What is needed:
In the data below, how many lines contain the string "installOnChrome"? Give only the number.

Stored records
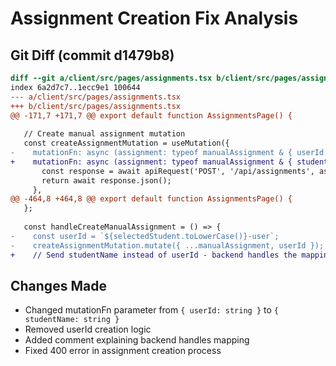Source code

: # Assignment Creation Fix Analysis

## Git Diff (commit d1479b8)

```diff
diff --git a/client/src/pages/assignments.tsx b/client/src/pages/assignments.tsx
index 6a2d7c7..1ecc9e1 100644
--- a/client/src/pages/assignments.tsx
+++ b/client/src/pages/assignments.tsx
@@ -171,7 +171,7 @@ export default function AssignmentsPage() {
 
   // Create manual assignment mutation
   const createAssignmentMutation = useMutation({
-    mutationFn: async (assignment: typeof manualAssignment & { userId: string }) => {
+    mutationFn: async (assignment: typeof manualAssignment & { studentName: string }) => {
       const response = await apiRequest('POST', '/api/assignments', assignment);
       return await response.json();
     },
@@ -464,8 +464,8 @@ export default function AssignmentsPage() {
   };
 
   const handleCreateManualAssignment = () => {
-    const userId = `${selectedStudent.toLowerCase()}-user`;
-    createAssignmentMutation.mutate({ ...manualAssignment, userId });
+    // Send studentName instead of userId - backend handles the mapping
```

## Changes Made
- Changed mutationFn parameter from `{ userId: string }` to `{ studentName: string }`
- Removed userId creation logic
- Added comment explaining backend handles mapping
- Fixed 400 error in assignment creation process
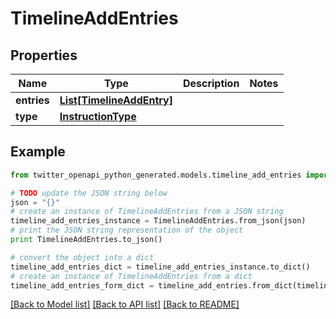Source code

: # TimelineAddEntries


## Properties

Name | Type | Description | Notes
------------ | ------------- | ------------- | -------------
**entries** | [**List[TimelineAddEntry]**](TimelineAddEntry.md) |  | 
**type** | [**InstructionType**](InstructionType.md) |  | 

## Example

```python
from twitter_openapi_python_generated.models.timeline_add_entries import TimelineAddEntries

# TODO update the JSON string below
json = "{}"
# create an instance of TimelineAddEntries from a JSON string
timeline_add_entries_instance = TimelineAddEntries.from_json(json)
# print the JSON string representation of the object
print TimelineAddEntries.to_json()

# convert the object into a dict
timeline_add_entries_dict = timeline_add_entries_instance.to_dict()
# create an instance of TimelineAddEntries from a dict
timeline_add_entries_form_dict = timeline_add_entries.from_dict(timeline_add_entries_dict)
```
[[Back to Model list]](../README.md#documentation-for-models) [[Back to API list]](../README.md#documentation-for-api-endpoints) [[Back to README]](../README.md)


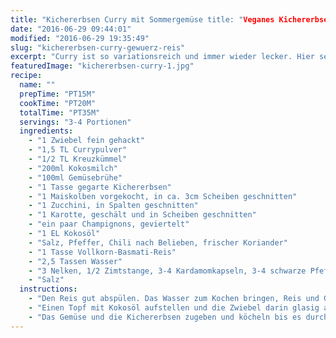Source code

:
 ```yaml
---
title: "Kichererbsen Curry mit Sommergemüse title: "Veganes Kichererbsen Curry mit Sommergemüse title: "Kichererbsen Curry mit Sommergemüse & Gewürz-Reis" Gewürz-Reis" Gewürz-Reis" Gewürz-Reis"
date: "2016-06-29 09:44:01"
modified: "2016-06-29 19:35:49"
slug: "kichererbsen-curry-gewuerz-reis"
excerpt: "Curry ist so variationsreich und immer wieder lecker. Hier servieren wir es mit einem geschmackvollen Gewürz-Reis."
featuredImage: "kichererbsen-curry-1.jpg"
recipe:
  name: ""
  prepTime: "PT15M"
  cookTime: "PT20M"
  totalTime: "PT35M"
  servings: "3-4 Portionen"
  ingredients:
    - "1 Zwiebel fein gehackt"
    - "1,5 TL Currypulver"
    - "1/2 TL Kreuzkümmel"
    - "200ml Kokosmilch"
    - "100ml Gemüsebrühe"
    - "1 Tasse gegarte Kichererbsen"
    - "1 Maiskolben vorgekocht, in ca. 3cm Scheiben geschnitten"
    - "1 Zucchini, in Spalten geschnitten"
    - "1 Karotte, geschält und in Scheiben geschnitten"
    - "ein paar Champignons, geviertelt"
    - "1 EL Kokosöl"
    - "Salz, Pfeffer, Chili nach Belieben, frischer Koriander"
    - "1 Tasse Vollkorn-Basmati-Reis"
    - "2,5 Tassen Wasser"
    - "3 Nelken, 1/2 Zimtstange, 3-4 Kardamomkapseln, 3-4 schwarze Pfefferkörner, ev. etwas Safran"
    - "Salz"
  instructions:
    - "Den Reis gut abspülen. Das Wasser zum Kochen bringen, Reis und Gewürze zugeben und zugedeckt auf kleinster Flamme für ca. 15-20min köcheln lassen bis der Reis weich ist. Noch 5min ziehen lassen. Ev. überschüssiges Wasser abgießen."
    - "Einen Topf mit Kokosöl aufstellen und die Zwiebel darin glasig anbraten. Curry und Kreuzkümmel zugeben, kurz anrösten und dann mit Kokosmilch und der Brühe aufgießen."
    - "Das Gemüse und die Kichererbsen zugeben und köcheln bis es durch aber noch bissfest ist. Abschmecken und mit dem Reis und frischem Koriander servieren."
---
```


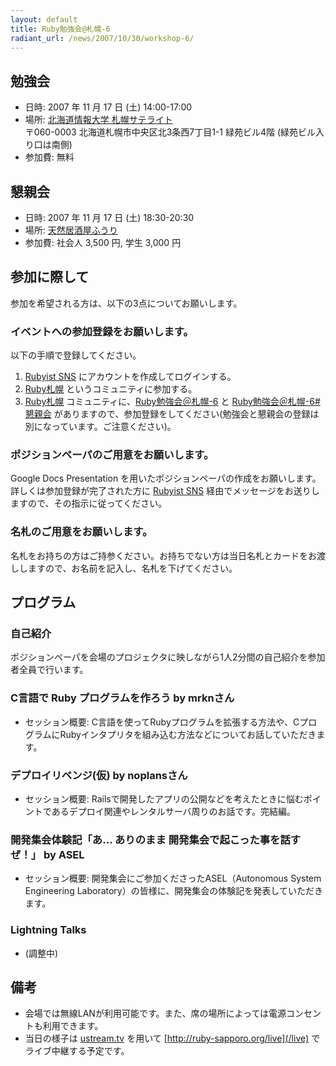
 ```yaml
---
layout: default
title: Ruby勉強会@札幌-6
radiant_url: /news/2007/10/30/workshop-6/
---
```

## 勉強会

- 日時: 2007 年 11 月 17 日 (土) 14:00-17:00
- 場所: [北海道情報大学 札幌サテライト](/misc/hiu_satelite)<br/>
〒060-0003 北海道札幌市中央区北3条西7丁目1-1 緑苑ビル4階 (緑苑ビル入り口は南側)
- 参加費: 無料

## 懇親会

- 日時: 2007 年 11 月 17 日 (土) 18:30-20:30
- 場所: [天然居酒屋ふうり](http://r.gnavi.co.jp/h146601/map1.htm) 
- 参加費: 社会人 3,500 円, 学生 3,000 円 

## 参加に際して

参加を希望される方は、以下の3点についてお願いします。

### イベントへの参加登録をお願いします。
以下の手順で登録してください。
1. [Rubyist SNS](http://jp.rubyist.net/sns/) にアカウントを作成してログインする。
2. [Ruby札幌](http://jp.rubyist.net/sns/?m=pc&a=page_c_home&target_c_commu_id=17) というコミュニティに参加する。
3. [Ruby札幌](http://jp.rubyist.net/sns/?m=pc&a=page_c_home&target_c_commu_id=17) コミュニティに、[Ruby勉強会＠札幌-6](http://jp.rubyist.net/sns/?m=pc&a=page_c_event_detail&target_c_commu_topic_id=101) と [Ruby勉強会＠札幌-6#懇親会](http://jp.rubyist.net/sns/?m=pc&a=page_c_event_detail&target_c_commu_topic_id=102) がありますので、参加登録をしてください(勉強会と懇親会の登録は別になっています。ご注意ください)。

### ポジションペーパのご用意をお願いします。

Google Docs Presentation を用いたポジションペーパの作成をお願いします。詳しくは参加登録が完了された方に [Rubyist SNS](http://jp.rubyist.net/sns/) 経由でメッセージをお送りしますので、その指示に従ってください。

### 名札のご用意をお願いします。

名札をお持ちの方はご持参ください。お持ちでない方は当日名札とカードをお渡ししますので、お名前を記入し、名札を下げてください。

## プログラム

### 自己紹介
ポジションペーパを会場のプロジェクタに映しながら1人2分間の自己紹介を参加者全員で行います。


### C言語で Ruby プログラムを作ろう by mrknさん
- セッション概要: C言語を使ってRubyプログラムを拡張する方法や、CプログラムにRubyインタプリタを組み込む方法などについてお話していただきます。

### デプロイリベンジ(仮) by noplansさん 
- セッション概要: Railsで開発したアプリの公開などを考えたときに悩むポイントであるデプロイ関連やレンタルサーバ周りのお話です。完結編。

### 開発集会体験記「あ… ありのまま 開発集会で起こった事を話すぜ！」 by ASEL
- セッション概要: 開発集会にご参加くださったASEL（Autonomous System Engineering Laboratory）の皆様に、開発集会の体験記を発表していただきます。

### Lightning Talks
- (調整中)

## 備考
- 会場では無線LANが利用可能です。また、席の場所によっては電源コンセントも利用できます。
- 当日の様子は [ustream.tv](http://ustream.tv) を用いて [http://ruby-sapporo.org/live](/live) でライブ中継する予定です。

---

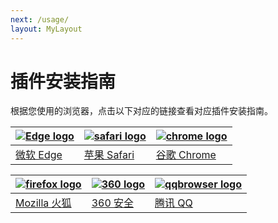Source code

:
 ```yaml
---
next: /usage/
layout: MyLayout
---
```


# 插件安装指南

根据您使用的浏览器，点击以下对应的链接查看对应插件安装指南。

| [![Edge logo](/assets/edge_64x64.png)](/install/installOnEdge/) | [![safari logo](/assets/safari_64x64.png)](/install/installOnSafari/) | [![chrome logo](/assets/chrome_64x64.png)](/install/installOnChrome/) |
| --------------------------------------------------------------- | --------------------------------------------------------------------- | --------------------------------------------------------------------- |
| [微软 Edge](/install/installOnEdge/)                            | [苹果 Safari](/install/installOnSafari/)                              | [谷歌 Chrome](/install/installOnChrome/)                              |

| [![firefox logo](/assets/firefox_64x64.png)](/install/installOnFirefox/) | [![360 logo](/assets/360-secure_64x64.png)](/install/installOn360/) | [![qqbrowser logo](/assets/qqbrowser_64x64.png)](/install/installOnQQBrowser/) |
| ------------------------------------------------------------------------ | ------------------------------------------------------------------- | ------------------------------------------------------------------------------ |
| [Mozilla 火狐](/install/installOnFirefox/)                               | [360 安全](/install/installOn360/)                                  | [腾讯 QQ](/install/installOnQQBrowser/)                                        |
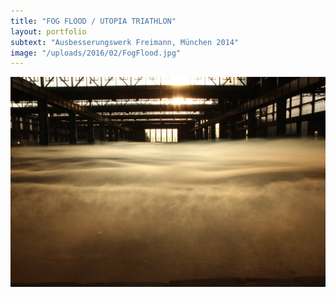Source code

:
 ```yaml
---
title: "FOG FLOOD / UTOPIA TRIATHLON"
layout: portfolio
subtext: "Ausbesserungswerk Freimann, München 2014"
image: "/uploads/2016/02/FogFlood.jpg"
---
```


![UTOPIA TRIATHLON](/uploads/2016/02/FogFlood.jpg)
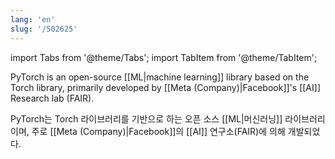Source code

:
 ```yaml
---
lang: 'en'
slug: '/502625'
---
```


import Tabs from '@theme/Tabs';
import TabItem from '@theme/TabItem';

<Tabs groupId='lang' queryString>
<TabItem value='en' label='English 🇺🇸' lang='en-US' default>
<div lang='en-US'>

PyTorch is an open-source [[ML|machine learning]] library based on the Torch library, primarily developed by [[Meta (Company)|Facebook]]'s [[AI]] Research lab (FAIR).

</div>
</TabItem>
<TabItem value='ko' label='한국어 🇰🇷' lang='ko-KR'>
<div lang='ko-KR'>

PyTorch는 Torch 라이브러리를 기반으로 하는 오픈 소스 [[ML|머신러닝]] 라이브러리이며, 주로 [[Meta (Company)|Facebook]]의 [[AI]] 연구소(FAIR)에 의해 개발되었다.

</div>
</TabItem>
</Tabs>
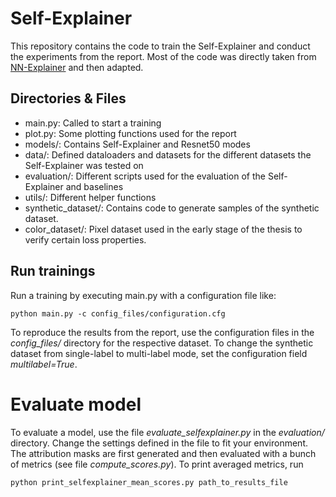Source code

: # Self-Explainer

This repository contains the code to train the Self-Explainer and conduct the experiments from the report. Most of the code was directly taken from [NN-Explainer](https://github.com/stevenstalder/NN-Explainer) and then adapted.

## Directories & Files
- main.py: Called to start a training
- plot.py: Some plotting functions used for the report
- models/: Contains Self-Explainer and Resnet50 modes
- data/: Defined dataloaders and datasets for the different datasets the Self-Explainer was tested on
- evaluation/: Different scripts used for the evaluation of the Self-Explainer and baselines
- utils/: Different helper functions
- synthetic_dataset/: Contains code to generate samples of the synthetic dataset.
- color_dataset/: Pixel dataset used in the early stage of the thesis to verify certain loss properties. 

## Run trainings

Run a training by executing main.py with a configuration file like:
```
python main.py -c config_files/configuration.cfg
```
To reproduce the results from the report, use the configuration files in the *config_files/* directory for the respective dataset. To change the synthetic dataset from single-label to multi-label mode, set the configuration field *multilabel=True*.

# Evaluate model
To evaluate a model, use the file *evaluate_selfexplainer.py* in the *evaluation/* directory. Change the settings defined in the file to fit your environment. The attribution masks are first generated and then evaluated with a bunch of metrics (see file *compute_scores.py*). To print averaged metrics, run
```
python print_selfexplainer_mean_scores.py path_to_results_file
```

==

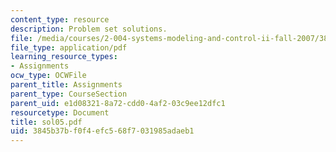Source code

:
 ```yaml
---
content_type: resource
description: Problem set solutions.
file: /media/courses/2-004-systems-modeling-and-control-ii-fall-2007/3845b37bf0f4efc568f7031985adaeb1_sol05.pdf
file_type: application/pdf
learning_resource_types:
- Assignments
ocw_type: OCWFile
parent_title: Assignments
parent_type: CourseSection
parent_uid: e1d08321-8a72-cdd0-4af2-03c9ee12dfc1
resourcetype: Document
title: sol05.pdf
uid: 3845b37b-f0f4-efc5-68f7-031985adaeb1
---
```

Response for this exercise:
2